BEGIN
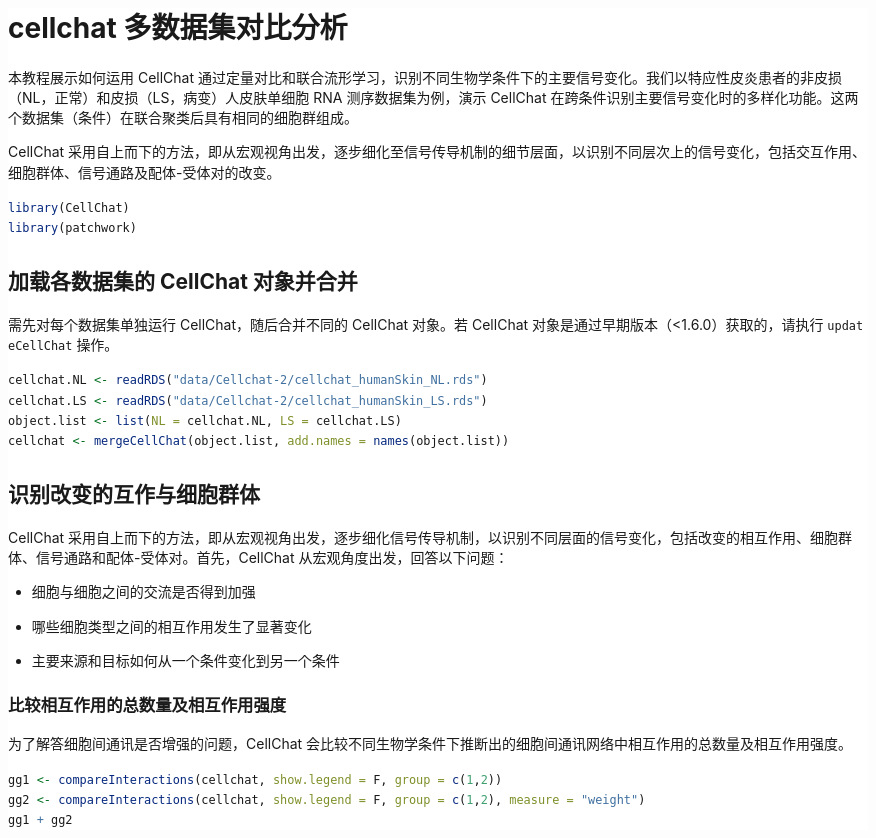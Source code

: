 


# cellchat 多数据集对比分析

本教程展示如何运用 CellChat 通过定量对比和联合流形学习，识别不同生物学条件下的主要信号变化。我们以特应性皮炎患者的非皮损（NL，正常）和皮损（LS，病变）人皮肤单细胞 RNA 测序数据集为例，演示 CellChat 在跨条件识别主要信号变化时的多样化功能。这两个数据集（条件）在联合聚类后具有相同的细胞群组成。


CellChat 采用自上而下的方法，即从宏观视角出发，逐步细化至信号传导机制的细节层面，以识别不同层次上的信号变化，包括交互作用、细胞群体、信号通路及配体-受体对的改变。


``` r
library(CellChat)
library(patchwork)
```


## 加载各数据集的 CellChat 对象并合并

需先对每个数据集单独运行 CellChat，随后合并不同的 CellChat 对象。若 CellChat 对象是通过早期版本（<1.6.0）获取的，请执行 `updateCellChat` 操作。


``` r
cellchat.NL <- readRDS("data/Cellchat-2/cellchat_humanSkin_NL.rds")
cellchat.LS <- readRDS("data/Cellchat-2/cellchat_humanSkin_LS.rds")
object.list <- list(NL = cellchat.NL, LS = cellchat.LS)
cellchat <- mergeCellChat(object.list, add.names = names(object.list))
```

## 识别改变的互作与细胞群体

CellChat 采用自上而下的方法，即从宏观视角出发，逐步细化信号传导机制，以识别不同层面的信号变化，包括改变的相互作用、细胞群体、信号通路和配体-受体对。首先，CellChat 从宏观角度出发，回答以下问题：

- 细胞与细胞之间的交流是否得到加强

- 哪些细胞类型之间的相互作用发生了显著变化

- 主要来源和目标如何从一个条件变化到另一个条件


### 比较相互作用的总数量及相互作用强度
为了解答细胞间通讯是否增强的问题，CellChat 会比较不同生物学条件下推断出的细胞间通讯网络中相互作用的总数量及相互作用强度。

``` r
gg1 <- compareInteractions(cellchat, show.legend = F, group = c(1,2))
gg2 <- compareInteractions(cellchat, show.legend = F, group = c(1,2), measure = "weight")
gg1 + gg2
```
END
Each line above that carries the string "采用自上而下的方法" has to be returned.

# Task solution
CellChat 采用自上而下的方法，即从宏观视角出发，逐步细化至信号传导机制的细节层面，以识别不同层次上的信号变化，包括交互作用、细胞群体、信号通路及配体-受体对的改变。
CellChat 采用自上而下的方法，即从宏观视角出发，逐步细化信号传导机制，以识别不同层面的信号变化，包括改变的相互作用、细胞群体、信号通路和配体-受体对。首先，CellChat 从宏观角度出发，回答以下问题：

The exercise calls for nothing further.